_Instructions to follow_:
In the entries below, find the line with "all $F,G$ iff" and print exactly every line from there up to and including the line with "require $T^*$ to", with no other lines.

_Document images with source code_:

--

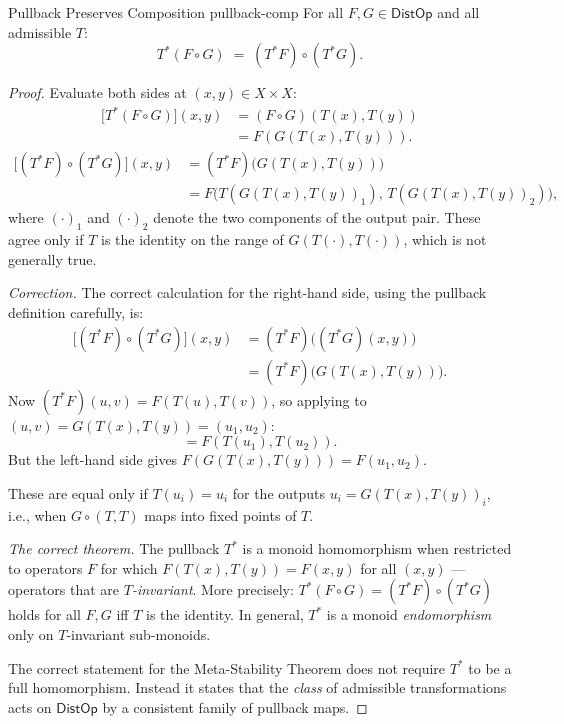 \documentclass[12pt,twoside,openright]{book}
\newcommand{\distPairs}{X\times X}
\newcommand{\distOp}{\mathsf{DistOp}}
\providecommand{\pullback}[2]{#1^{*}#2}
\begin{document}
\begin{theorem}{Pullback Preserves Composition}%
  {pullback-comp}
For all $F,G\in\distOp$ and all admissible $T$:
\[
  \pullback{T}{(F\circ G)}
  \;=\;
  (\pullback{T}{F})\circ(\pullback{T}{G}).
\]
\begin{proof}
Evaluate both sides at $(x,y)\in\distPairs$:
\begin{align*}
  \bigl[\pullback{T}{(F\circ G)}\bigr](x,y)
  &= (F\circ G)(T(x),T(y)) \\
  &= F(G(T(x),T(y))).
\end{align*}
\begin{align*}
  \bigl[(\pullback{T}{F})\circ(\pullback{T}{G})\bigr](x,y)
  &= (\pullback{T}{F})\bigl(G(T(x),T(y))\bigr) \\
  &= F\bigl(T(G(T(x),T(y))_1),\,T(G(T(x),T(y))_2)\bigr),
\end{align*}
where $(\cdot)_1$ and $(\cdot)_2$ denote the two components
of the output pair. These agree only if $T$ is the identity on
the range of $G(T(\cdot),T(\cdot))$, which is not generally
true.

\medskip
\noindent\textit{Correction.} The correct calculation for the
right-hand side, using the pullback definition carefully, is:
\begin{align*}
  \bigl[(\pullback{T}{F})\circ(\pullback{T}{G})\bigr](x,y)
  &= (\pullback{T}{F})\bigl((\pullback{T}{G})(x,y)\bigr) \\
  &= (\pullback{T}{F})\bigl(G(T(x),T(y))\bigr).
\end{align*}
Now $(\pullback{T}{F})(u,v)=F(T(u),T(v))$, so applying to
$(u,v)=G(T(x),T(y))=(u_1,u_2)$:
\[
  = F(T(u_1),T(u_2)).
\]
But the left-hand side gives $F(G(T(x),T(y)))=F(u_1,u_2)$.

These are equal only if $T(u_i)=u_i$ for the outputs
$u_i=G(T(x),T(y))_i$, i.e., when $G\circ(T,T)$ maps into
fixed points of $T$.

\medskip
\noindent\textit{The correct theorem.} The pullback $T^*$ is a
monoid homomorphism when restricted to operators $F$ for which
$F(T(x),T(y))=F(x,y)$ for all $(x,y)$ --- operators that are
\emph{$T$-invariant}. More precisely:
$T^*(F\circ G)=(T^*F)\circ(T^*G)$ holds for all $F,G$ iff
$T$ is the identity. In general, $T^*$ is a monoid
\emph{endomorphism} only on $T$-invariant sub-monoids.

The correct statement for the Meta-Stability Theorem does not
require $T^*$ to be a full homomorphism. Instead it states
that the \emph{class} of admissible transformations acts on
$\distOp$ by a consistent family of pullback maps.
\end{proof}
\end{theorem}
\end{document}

--

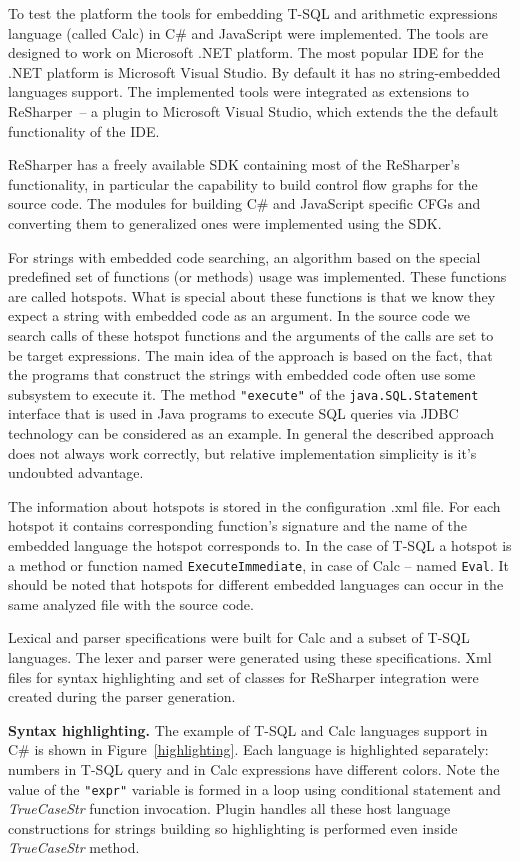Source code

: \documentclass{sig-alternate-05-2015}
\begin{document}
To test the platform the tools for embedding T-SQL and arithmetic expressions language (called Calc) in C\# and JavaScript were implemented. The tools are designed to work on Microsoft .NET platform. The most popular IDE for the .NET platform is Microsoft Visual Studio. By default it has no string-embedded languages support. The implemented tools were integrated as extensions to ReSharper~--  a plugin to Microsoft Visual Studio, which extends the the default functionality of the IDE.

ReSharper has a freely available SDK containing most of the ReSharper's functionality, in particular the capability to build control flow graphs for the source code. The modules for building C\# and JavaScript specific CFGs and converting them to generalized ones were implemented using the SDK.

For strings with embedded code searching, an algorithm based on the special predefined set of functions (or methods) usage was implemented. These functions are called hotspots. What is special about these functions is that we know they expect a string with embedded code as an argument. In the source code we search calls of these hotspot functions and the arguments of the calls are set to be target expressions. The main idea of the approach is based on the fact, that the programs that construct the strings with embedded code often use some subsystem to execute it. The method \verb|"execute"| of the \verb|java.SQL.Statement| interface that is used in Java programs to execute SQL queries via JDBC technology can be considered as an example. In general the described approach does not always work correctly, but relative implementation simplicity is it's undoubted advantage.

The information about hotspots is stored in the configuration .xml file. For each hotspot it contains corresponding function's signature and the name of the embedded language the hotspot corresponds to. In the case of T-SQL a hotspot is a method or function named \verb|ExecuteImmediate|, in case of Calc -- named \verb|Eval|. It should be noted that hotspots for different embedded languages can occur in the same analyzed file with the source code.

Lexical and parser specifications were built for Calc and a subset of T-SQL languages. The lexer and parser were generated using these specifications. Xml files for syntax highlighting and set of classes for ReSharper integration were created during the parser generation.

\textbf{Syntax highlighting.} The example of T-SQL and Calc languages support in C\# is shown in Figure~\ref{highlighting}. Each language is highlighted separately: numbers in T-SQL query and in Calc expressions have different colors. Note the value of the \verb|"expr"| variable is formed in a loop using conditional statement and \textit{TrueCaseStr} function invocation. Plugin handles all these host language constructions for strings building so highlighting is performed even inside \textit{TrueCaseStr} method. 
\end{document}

--

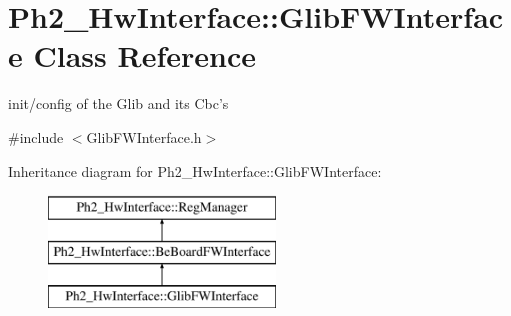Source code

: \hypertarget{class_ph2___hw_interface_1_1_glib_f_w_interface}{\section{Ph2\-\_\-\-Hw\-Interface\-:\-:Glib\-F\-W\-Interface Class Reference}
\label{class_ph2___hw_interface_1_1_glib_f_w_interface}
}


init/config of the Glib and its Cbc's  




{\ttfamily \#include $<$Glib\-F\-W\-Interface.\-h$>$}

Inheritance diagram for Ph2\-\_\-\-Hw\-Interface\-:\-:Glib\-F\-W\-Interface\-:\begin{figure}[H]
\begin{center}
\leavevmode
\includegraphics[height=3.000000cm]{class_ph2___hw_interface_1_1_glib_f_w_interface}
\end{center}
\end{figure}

--

_Answer to the exercise_:
$T^*(F\circ G)=(T^*F)\circ(T^*G)$ holds for all $F,G$ iff
$T$ is the identity. In general, $T^*$ is a monoid
\emph{endomorphism} only on $T$-invariant sub-monoids.

The correct statement for the Meta-Stability Theorem does not
require $T^*$ to be a full homomorphism. Instead it states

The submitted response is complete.